For me, as a professor of literature, as a citizen, as a father, and as a participant in ALBA’s outreach initiatives to high school students and teachers, the Archives are, first and foremost, a compendium of stories.  Not just any stories, but true tales of real human beings struggling to make important decisions based on imperfect –ie, human– knowledge, at a time of profound crisis.  Think of reality television, but where the participants are smart and articulate, the setting is real and incalculably complex, and the stakes are as high as they have ever been in the history of humanity.

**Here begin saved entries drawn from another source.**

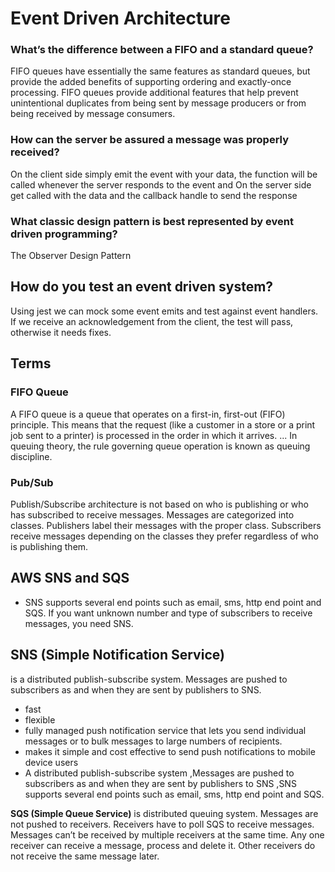 
# Event Driven Architecture

### What’s the difference between a FIFO and a standard queue?

FIFO queues have essentially the same features as standard queues, but provide the added benefits of supporting ordering and exactly-once processing. FIFO queues provide additional features that help prevent unintentional duplicates from being sent by message producers or from being received by message consumers.

### How can the server be assured a message was properly received?

On the client side simply emit the event with your data, the function will be called whenever the server responds to the event
and On the server side get called with the data and the callback handle to send the response


### What classic design pattern is best represented by event driven programming?

The Observer Design Pattern

## How do you test an event driven system?

Using jest we can mock some event emits and test against event handlers. If we receive an acknowledgement from the client, the test will pass, otherwise it needs fixes.

## Terms

### FIFO Queue

A FIFO queue is a queue that operates on a first-in, first-out (FIFO) principle. This means that the request (like a customer in a store or a print job sent to a printer) is processed in the order in which it arrives. ... In queuing theory, the rule governing queue operation is known as queuing discipline.

### Pub/Sub

Publish/Subscribe architecture is not based on who is publishing or who has subscribed to receive messages. Messages are categorized into classes.
Publishers label their messages with the proper class. Subscribers receive messages depending on the classes they prefer regardless of who is publishing them.


## AWS SNS and SQS
* SNS supports several end points such as email, sms, http end point and SQS. If you want unknown number and type of subscribers to receive messages, you need SNS.

## SNS (Simple Notification Service)

   is a distributed publish-subscribe system. Messages are pushed to subscribers as and when they are sent by publishers to SNS.

*  fast
* flexible
* fully managed push notification service that lets you send individual messages or to bulk messages to large numbers of recipients.
*  makes it simple and cost effective to send push notifications to mobile device users
* A distributed publish-subscribe system ,Messages are pushed to subscribers as and when they are sent by publishers to SNS ,SNS supports several end points such as email, sms, http end point and SQS.

**SQS (Simple Queue Service)**
is distributed queuing system. Messages are not pushed to receivers. Receivers have to poll SQS to receive messages. Messages can’t be received by multiple receivers at the same time. Any one receiver can receive a message, process and delete it. Other receivers do not receive the same message later.
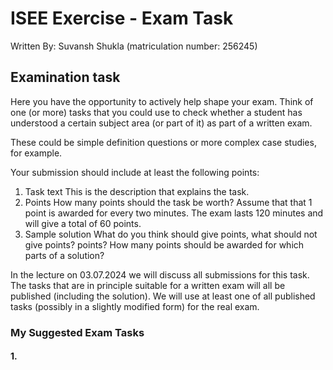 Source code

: # ISEE Exercise - Exam Task

Written By: Suvansh Shukla (matriculation number: 256245)

## Examination task

Here you have the opportunity to actively help shape your exam. Think of one (or more) tasks that you could use to check whether a student has understood a certain subject area (or part of it) as part of a written exam.

These could be simple definition questions or more complex case studies, for example.

Your submission should include at least the following points:

1. Task text This is the description that explains the task.
2. Points How many points should the task be worth? Assume that that 1 point is awarded for every two minutes. The exam lasts 120 minutes and will give a total of 60 points.
3. Sample solution What do you think should give points, what should not give points? points? How many points should be awarded for which parts of a solution?

In the lecture on 03.07.2024 we will discuss all submissions for this task. The tasks that are in principle suitable for a written exam will all be published (including the solution). We will use at least one of all published tasks (possibly in a slightly modified form) for the real exam.

### My Suggested Exam Tasks 

#### 1.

“I knew I was an anti-fascist, but did I have it in me to stop making speeches from the soapbox, and to put my body where my mouth had been all those years?  I wasn’t sure…”  “I experienced a desire to go, but it was very hard for me to go, because I was twenty years old, had a very beautiful girlfriend, and was in love for the first time…”  “My Dad told me that this was a European problem and it should be left to the Europeans to solve…”  “I remember sitting in kindergarten and feeling different from all the other children, because I had a brother who was a Red, and who was fighting in this war that there were mixed feelings about…”  “I had a job as a nurse (no small thing during the Depression), which obviously I would have to give up if I were to go to Spain…”

ALBA: vast family album, repository of  historical documents that both invite and resist intepretation, laboratory of experiments in moral courage.